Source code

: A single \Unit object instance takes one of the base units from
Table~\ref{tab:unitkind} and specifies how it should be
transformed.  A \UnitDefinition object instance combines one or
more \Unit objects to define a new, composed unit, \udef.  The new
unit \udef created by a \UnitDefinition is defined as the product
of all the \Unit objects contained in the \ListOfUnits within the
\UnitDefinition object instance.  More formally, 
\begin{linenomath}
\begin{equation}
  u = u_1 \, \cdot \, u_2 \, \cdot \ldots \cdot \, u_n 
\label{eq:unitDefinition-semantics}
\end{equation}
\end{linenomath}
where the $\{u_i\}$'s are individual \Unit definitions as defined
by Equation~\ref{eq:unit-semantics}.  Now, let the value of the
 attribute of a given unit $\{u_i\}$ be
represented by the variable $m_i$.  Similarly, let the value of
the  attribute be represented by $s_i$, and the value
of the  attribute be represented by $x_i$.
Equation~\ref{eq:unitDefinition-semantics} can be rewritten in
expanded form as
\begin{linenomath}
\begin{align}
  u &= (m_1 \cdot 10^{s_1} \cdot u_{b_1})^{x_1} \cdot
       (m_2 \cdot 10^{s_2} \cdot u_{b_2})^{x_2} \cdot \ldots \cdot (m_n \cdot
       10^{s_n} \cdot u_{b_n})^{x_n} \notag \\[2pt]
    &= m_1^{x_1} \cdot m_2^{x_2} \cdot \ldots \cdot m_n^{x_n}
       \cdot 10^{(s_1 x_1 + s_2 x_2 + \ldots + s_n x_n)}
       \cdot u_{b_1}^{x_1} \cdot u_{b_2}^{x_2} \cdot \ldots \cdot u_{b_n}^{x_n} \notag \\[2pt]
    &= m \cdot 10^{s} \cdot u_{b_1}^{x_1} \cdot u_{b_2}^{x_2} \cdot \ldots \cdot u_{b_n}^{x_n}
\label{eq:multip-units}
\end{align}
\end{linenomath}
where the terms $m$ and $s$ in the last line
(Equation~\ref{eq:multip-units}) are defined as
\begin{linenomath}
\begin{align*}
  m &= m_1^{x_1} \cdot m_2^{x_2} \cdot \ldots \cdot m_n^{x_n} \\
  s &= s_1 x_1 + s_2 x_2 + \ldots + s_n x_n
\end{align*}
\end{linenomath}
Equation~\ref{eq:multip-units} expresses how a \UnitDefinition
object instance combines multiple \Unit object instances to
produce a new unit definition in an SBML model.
* * *
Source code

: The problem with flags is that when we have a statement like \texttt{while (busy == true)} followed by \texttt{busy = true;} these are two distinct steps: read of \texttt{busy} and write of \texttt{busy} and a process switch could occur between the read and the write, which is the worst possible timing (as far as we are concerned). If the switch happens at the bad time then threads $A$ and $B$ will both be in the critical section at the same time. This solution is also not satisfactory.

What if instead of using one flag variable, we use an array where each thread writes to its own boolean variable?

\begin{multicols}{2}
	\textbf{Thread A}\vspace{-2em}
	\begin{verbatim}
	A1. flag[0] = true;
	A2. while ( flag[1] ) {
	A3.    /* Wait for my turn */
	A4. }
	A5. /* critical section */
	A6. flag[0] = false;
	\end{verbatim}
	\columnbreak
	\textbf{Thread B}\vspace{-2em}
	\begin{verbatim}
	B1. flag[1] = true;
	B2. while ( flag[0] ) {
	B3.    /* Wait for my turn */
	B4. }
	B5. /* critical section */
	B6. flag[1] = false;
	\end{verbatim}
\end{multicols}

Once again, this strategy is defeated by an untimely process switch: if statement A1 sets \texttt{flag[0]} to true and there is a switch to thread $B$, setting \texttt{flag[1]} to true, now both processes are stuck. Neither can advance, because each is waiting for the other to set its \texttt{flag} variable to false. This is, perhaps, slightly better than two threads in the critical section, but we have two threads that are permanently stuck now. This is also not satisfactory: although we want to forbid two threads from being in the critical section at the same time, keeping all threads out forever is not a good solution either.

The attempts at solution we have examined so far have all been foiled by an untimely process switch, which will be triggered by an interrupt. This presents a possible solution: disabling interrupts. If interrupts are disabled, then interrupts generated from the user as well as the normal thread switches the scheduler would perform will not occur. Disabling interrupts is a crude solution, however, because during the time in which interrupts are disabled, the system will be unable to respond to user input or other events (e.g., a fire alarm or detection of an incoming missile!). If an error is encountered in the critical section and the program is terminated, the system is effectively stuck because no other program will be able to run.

**WHAT TO DO**. Search the entries for "represented" and show every line that has it.

**TASK ANSWER**.
represented by the variable $m_i$.  Similarly, let the value of
the  attribute be represented by $s_i$, and the value
of the  attribute be represented by $x_i$.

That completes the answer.